Authored by: Peggy Pilon, BSN, MS, RN.
The importance of sleep and sleep health is a hot topic today. Sleep is a complex process that is influenced by multiple biological and environmental factors, and there is growing evidence that sleep disturbances are associated with several adverse outcomes. The impact of sleep deprivation in critically ill patients is gaining more attention, due to the link between sleep loss and ICU-acquired delirium.
Why do we sleep??
Dr. Matthew P. Walker, PhD is a professor of neuroscience and psychology at the University of California, Berkeley, and he has spent numerous years studying the impact of sleep on human health. Dr. Walker’s bestseller, Why We Sleep, established him as one of the leading experts in the science of sleep. In his book, he outlines the importance of sleep.
Dr. Walker describes sleep as a state of reduced mental and physical activity, in which consciousness is altered and sensory activity is inhibited to a certain extent. During sleep, there is a decrease in muscle activity, and interactions with the surrounding environment are significantly reduced. It is important to note that sleep is different from wakefulness in terms of the ability to react to stimuli; sleep still involves active brain patterns. During natural sleep, the body and brain go through different stages, including Light NREM (non-Rapid Eye Movement), deep NREM, and REM (Rapid Eye Movement) sleep.

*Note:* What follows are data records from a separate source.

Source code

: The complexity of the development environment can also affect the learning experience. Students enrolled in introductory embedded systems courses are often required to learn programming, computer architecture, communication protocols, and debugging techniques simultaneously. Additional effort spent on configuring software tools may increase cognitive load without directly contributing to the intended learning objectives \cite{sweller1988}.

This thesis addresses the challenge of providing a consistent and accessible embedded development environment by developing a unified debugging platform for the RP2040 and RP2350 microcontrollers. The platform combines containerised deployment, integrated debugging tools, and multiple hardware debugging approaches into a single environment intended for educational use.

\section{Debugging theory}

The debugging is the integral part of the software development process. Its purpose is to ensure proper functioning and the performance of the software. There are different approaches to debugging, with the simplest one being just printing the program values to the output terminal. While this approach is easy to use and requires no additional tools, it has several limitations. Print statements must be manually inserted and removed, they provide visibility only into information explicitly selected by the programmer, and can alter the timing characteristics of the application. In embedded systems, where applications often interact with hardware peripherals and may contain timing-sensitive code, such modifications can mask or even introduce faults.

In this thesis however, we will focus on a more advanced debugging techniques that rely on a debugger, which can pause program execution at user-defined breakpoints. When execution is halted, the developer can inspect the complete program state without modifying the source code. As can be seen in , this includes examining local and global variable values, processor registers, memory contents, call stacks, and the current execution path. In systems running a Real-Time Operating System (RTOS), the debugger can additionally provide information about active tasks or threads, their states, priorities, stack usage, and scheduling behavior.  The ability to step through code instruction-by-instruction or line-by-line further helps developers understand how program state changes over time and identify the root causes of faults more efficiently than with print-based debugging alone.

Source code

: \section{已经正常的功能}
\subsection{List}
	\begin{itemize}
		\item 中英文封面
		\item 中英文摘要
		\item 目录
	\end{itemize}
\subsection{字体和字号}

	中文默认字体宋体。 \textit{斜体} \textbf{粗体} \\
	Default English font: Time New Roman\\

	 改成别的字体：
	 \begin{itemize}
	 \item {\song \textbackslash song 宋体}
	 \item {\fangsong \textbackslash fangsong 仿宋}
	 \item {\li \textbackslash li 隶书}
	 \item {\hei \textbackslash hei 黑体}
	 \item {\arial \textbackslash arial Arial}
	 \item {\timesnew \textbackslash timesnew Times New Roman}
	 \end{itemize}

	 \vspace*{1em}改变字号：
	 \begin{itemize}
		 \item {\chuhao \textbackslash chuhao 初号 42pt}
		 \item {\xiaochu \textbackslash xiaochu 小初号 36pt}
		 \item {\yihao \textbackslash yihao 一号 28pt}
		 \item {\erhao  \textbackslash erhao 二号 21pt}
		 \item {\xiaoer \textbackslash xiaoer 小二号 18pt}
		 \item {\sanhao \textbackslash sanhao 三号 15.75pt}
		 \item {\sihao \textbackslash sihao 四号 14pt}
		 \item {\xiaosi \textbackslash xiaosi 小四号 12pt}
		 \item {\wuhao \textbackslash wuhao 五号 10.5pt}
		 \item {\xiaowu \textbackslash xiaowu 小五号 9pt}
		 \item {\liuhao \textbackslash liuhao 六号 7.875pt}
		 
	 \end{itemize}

NREM Light sleep is the initial stage of the sleep cycle, and it is characterized by slow eye movement and a decrease in muscle activity. This is followed by NREM Deep sleep, which is necessary for physical restoration and growth. During this stage, the body repairs and regenerates tissues, and builds bone and muscle. Dr. Walker discusses how during NREM sleep, the glial cells (cells in the brain that help neurons function) shrink approximately 60%, thereby allowing the cerebrospinal fluid to flush out amyloid proteins. The presence of amyloid proteins is associated with Alzheimer’s disease and is toxic to neurons; thus, sleep plays an important role in reducing one’s risk for diseases like Alzheimer’s.
REM sleep, or rapid eye movement sleep, is the final stage of the sleep cycle, and it is important for cognitive function, memory consolidation, and emotional well-being. During REM sleep, the brain is highly active and dreams often occur. As we sleep, most of the body’s systems are in an anabolic state, (where the body is building up protein and fats), which helps to restore and enhance the function of the endocrine and immune systems.
The average length of the first NREM-REM sleep cycle is 70 to 100 minutes of uninterrupted sleep. The American Academy of Sleep Medicine and the Sleep Research Society recommends that adults get at least 7 hours of uninterrupted sleep each night to promote optimal health.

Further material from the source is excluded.